Extracted records
-------

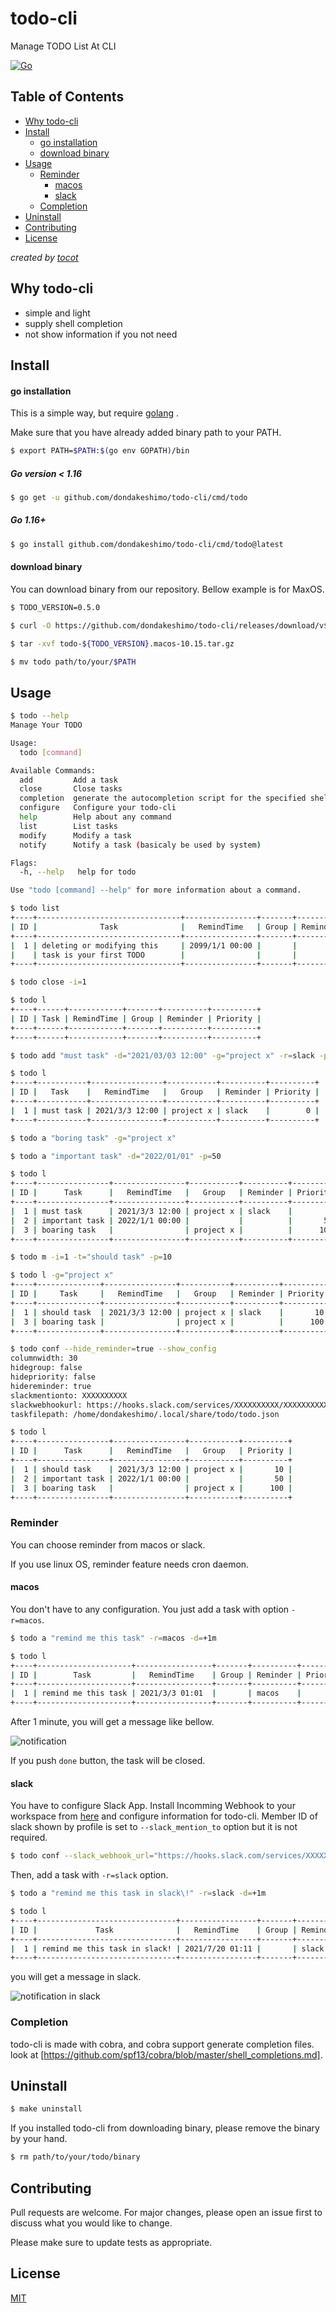 # todo-cli  <!-- exclude-toc -->
Manage TODO List At CLI

[![Go][go-test-image]][go-test-url]

[go-test-image]: https://github.com/dondakeshimo/todo-cli/workflows/Go/badge.svg
[go-test-url]: https://github.com/dondakeshimo/todo-cli/actions?query=workflow%3AGo

## Table of Contents  <!-- exclude-toc -->
  * [Why todo-cli](#sec0-1-0-0)
  * [Install](#sec0-2-0-0)
      * [go installation](#sec0-2-0-1)
      * [download binary](#sec0-2-0-2)
  * [Usage](#sec0-3-0-0)
    * [Reminder](#sec0-3-1-0)
      * [macos](#sec0-3-1-1)
      * [slack](#sec0-3-1-2)
    * [Completion](#sec0-3-2-0)
  * [Uninstall](#sec0-4-0-0)
  * [Contributing](#sec0-5-0-0)
  * [License](#sec0-6-0-0)

*created by [tocot](https://pypi.org/project/tocot/)*

<a id="sec0-1-0-0"></a>
## Why todo-cli
- simple and light
- supply shell completion
- not show information if you not need

<a id="sec0-2-0-0"></a>
## Install
<a id="sec0-2-0-1"></a>
#### go installation
This is a simple way, but require [golang](https://golang.org/) .

Make sure that you have already added binary path to your PATH.

```bash
$ export PATH=$PATH:$(go env GOPATH)/bin
```

##### Go version \< 1.16
```bash
$ go get -u github.com/dondakeshimo/todo-cli/cmd/todo
```

##### Go 1.16+
```bash
$ go install github.com/dondakeshimo/todo-cli/cmd/todo@latest
```

<a id="sec0-2-0-2"></a>
#### download binary
You can download binary from our repository.
Bellow example is for MaxOS.

```bash
$ TODO_VERSION=0.5.0

$ curl -O https://github.com/dondakeshimo/todo-cli/releases/download/v${TODO_VERSION}/todo-${TODO_VERSION}.macos-10.15.tar.gz

$ tar -xvf todo-${TODO_VERSION}.macos-10.15.tar.gz

$ mv todo path/to/your/$PATH
```

<a id="sec0-3-0-0"></a>
## Usage

```bash
$ todo --help
Manage Your TODO

Usage:
  todo [command]

Available Commands:
  add         Add a task
  close       Close tasks
  completion  generate the autocompletion script for the specified shell
  configure   Configure your todo-cli
  help        Help about any command
  list        List tasks
  modify      Modify a task
  notify      Notify a task (basicaly be used by system)

Flags:
  -h, --help   help for todo

Use "todo [command] --help" for more information about a command.
```

```bash
$ todo list
+----+--------------------------------+----------------+-------+----------+----------+
| ID |              Task              |   RemindTime   | Group | Reminder | Priority |
+----+--------------------------------+----------------+-------+----------+----------+
|  1 | deleting or modifying this     | 2099/1/1 00:00 |       |          |        0 |
|    | task is your first TODO        |                |       |          |          |
+----+--------------------------------+----------------+-------+----------+----------+

$ todo close -i=1

$ todo l
+----+------+------------+-------+----------+----------+
| ID | Task | RemindTime | Group | Reminder | Priority |
+----+------+------------+-------+----------+----------+
+----+------+------------+-------+----------+----------+

$ todo add "must task" -d="2021/03/03 12:00" -g="project x" -r=slack -p=0

$ todo l
+----+-----------+----------------+-----------+----------+----------+
| ID |   Task    |   RemindTime   |   Group   | Reminder | Priority |
+----+-----------+----------------+-----------+----------+----------+
|  1 | must task | 2021/3/3 12:00 | project x | slack    |        0 |
+----+-----------+----------------+-----------+----------+----------+

$ todo a "boring task" -g="project x"

$ todo a "important task" -d="2022/01/01" -p=50

$ todo l
+----+----------------+----------------+-----------+----------+----------+
| ID |      Task      |   RemindTime   |   Group   | Reminder | Priority |
+----+----------------+----------------+-----------+----------+----------+
|  1 | must task      | 2021/3/3 12:00 | project x | slack    |        0 |
|  2 | important task | 2022/1/1 00:00 |           |          |       50 |
|  3 | boaring task   |                | project x |          |      100 |
+----+----------------+----------------+-----------+----------+----------+

$ todo m -i=1 -t="should task" -p=10

$ todo l -g="project x"
+----+--------------+----------------+-----------+----------+----------+
| ID |     Task     |   RemindTime   |   Group   | Reminder | Priority |
+----+--------------+----------------+-----------+----------+----------+
|  1 | should task  | 2021/3/3 12:00 | project x | slack    |       10 |
|  3 | boaring task |                | project x |          |      100 |
+----+--------------+----------------+-----------+----------+----------+

$ todo conf --hide_reminder=true --show_config
columnwidth: 30
hidegroup: false
hidepriority: false
hidereminder: true
slackmentionto: XXXXXXXXXX
slackwebhookurl: https://hooks.slack.com/services/XXXXXXXXXX/XXXXXXXXXX/XXXXXXXXXX
taskfilepath: /home/dondakeshimo/.local/share/todo/todo.json

$ todo l
+----+----------------+----------------+-----------+----------+
| ID |      Task      |   RemindTime   |   Group   | Priority |
+----+----------------+----------------+-----------+----------+
|  1 | should task    | 2021/3/3 12:00 | project x |       10 |
|  2 | important task | 2022/1/1 00:00 |           |       50 |
|  3 | boaring task   |                | project x |      100 |
+----+----------------+----------------+-----------+----------+
```

<a id="sec0-3-1-0"></a>
### Reminder
You can choose reminder from macos or slack.

If you use linux OS, reminder feature needs cron daemon.

<a id="sec0-3-1-1"></a>
#### macos
You don't have to any configuration.
You just add a task with option `-r=macos`.

```bash
$ todo a "remind me this task" -r=macos -d=+1m

$ todo l
+----+---------------------+-----------------+-------+----------+----------+
| ID |        Task         |   RemindTime    | Group | Reminder | Priority |
+----+---------------------+-----------------+-------+----------+----------+
|  1 | remind me this task | 2021/3/3 01:01  |       | macos    |      100 |
+----+---------------------+-----------------+-------+----------+----------+
```

After 1 minute, you will get a message like bellow.

![notification](https://user-images.githubusercontent.com/23194960/126190791-be2dae4a-5e56-4e59-8151-a6d88e48f0e9.png)

If you push `done` button, the task will be closed.


<a id="sec0-3-1-2"></a>
#### slack
You have to configure Slack App.
Install Incomming Webhook to your workspace from [here](https://slack.com/apps) and configure information for todo-cli.
Member ID of slack shown by profile is set to `--slack_mention_to` option but it is not required.

```bash
$ todo conf --slack_webhook_url="https://hooks.slack.com/services/XXXXXXXX/XXXXXXXX" --slack_mention_to=XXXXXXXXXX
```

Then, add a task with `-r=slack` option.

```bash
$ todo a "remind me this task in slack\!" -r=slack -d=+1m

$ todo l
+----+-------------------------------+-----------------+-------+----------+----------+
| ID |             Task              |   RemindTime    | Group | Reminder | Priority |
+----+-------------------------------+-----------------+-------+----------+----------+
|  1 | remind me this task in slack! | 2021/7/20 01:11 |       | slack    |      100 |
+----+-------------------------------+-----------------+-------+----------+----------+
```

you will get a message in slack.

![notification in slack](https://user-images.githubusercontent.com/23194960/126192217-cee8469b-b917-4770-ab76-f604556bd3e2.png)


<a id="sec0-3-2-0"></a>
### Completion
todo-cli is made with cobra, and cobra support generate completion files.
look at [https://github.com/spf13/cobra/blob/master/shell_completions.md].

<a id="sec0-4-0-0"></a>
## Uninstall
```bash
$ make uninstall
```

If you installed todo-cli from downloading binary, please remove the binary by your hand.

```bash
$ rm path/to/your/todo/binary
```

<a id="sec0-5-0-0"></a>
## Contributing
Pull requests are welcome. For major changes, please open an issue first to discuss what you would like to change.

Please make sure to update tests as appropriate.

<a id="sec0-6-0-0"></a>
## License
[MIT](https://choosealicense.com/licenses/mit/)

-------

Output only a verbatim copy of the lines spanning from the line that contains "you will get a message in slack." to the end of the records above.

#### Reply to the task:
you will get a message in slack.

![notification in slack](https://user-images.githubusercontent.com/23194960/126192217-cee8469b-b917-4770-ab76-f604556bd3e2.png)


<a id="sec0-3-2-0"></a>
### Completion
todo-cli is made with cobra, and cobra support generate completion files.
look at [https://github.com/spf13/cobra/blob/master/shell_completions.md].

<a id="sec0-4-0-0"></a>
## Uninstall
```bash
$ make uninstall
```

If you installed todo-cli from downloading binary, please remove the binary by your hand.

```bash
$ rm path/to/your/todo/binary
```

<a id="sec0-5-0-0"></a>
## Contributing
Pull requests are welcome. For major changes, please open an issue first to discuss what you would like to change.

Please make sure to update tests as appropriate.

<a id="sec0-6-0-0"></a>
## License
[MIT](https://choosealicense.com/licenses/mit/)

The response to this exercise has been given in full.